Social media under increased scrutiny in China

February 20, 2011 08:27 pm | Updated November 28, 2021 09:43 pm IST - BEIJING:

On Wednesday morning, Qiao Mu, who is one of more than 80 million Chinese who log on to China’s popular Twitter equivalent, Sina Weibo, posted a message quoting from United States Secretary of State Hillary Clinton’s speech last week on the importance of Internet freedom.

Within hours, his message disappeared - but not before hundreds, if not thousands, of Chinese netizens had seen it.

Mr. Qiao, who is a professor at Beijing Foreign Studies University and the director of its Centre for International Communications, received a stern warning from Weibo’s administrators, that same afternoon, for venturing into taboo territory. He was warned that posting “harmful information” would lead to the termination of his account.

Weibo, a Twitter-like microblogging website, has, in recent months, become the focus of attention of China’s vast censorship apparatus.

Weibo and other microblogs have quickly spread their presence in a country where Twitter – as well as other social networking websites like Facebook – is blocked. Their rapid growth, analysts say, is posing a new challenge to the authorities’ hold on information – microblogs are providing millions of Internet users in China a platform to rapidly disseminate information on a never-before-seen scale.

“After what happened in Egypt and Tunisia,” Mr. Qiao told The Hindu in an interview on Saturday referring to the protests that were coordinated through social media, “the government seems to be taking no chances.”

In a speech on Saturday, Chinese President Hu Jintao hinted at the new challenges posed by this new information landscape. He called for strengthening the “management of the Internet”, as well as establishing mechanisms “to guide public opinion.”

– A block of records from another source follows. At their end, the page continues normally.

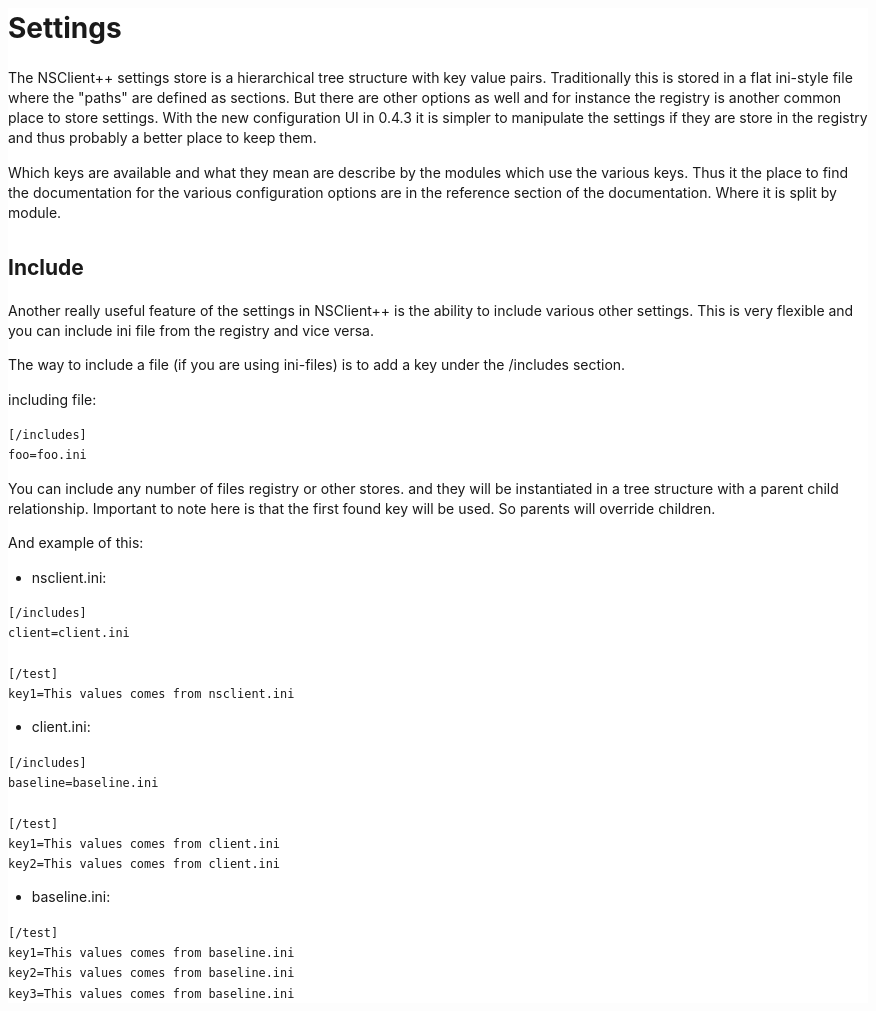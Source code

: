 # Settings

The NSClient++ settings store is a hierarchical tree structure with key value pairs.
Traditionally this is stored in a flat ini-style file where the "paths" are defined as sections.
But there are other options as well and for instance the registry is another common place to store settings.
With the new configuration UI in 0.4.3 it is simpler to manipulate the settings if they are store in the registry and thus probably a better place to keep them.

Which keys are available and what they mean are describe by the modules which use the various keys.
Thus it the place to find the documentation for the various configuration options are in the reference section of the documentation.
Where it is split by module.

## Include

Another really useful feature of the settings in NSClient++ is the ability to include various other settings.
This is very flexible and you can include ini file from the registry and vice versa.

The way to include a file (if you are using ini-files) is to add a key under the /includes section.

including file:

```
[/includes]
foo=foo.ini
```

You can include any number of files registry or other stores. and they will be instantiated in a tree structure with a parent child relationship.
Important to note here is that the first found key will be used. So parents will override children.

And example of this:

*   nsclient.ini:
```
[/includes]
client=client.ini

[/test]
key1=This values comes from nsclient.ini
```
*   client.ini:
```
[/includes]
baseline=baseline.ini

[/test]
key1=This values comes from client.ini
key2=This values comes from client.ini
```
*   baseline.ini:
```
[/test]
key1=This values comes from baseline.ini
key2=This values comes from baseline.ini
key3=This values comes from baseline.ini
```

A year and a half after Weibo’s launch, the Chinese government, so far, has appeared nimble enough to respond to the new challenges posed by these information platforms, according to Mr. Qiao and other analysts.

“Weibo has a very sophisticated and complicated censorship mechanism,” Mr. Qiao said, referring to how his message – one of millions posted on February 16 – was swiftly identified and culled. Often, users are even unaware their posts are hidden from the view of other users, he said.

Among Weibo’s many levels of monitoring, searches for sensitive terms are often blocked. A case in point was after the protests in Egypt, when searches for the Chinese characters for “Egypt” and “Cairo” were restricted.

On Sunday, another phrase found its way to Weibo’s blocked list – usages of the phrase “Jasmine Revolution” were blocked, after some United States-based Chinese websites posted a message urging people in 13 cities to protest for political reform, referring to the term used to describe the protests inTunisia.

The call for protest, which was circulated through Chinese microblogs on Saturday night, received little response in Beijing. No protesters appeared to turn up at the listed protest site, in a busy shopping area. However, dozens of policemen and plainclothes security officers surrounded the site on Sunday afternoon. They were taking no chances.

The quick response from the police also reflected how microblogs also provide the authorities with a means to track public opinion and potential sources of unrest. In Beijing, the police too have taken to microblogging, both monitoring public voices and opening an account which had, at last count, 330,300 followers.

In its first White Paper on the Internet, issued last year, the Chinese government defined the limits of its Internet policy. While it would encourage “newly-emerging online services” such as microblogs, it warned that any information that contained “contents subverting state power” – a phrase often used to describe any direct criticism of the Communist Party – would be prohibited.

The White Paper showed, according to Rebecca MacKinnon, who is the cofounder of Global Voices Online and an expert on Internet freedom that the Chinese government was “not running scared from the Internet.” “It is embracing the Internet head-on, intends to be a leader in its global evolution, and intends to assert its influence on how the global Internet is governed and regulated,” she wrote.

The tug of war between an online push for more information and a government wary of challenges to stability is far from over, according to Fang Binxing, who is the president of the Beijing University of Posts and Telecommunications and regarded as the founder of the “Great Firewall” (GFW) of China, as the restrictions on the Internet are popularly known here “So far, the GFW is lagging behind and still needs improvement,” he told the official Global Times in a recent interview. As more Chinese netizens find new ways to scale the wall, Mr. Fang had a message for them. He said, “Drivers just obey the rules, and so citizens should just play with what they have.”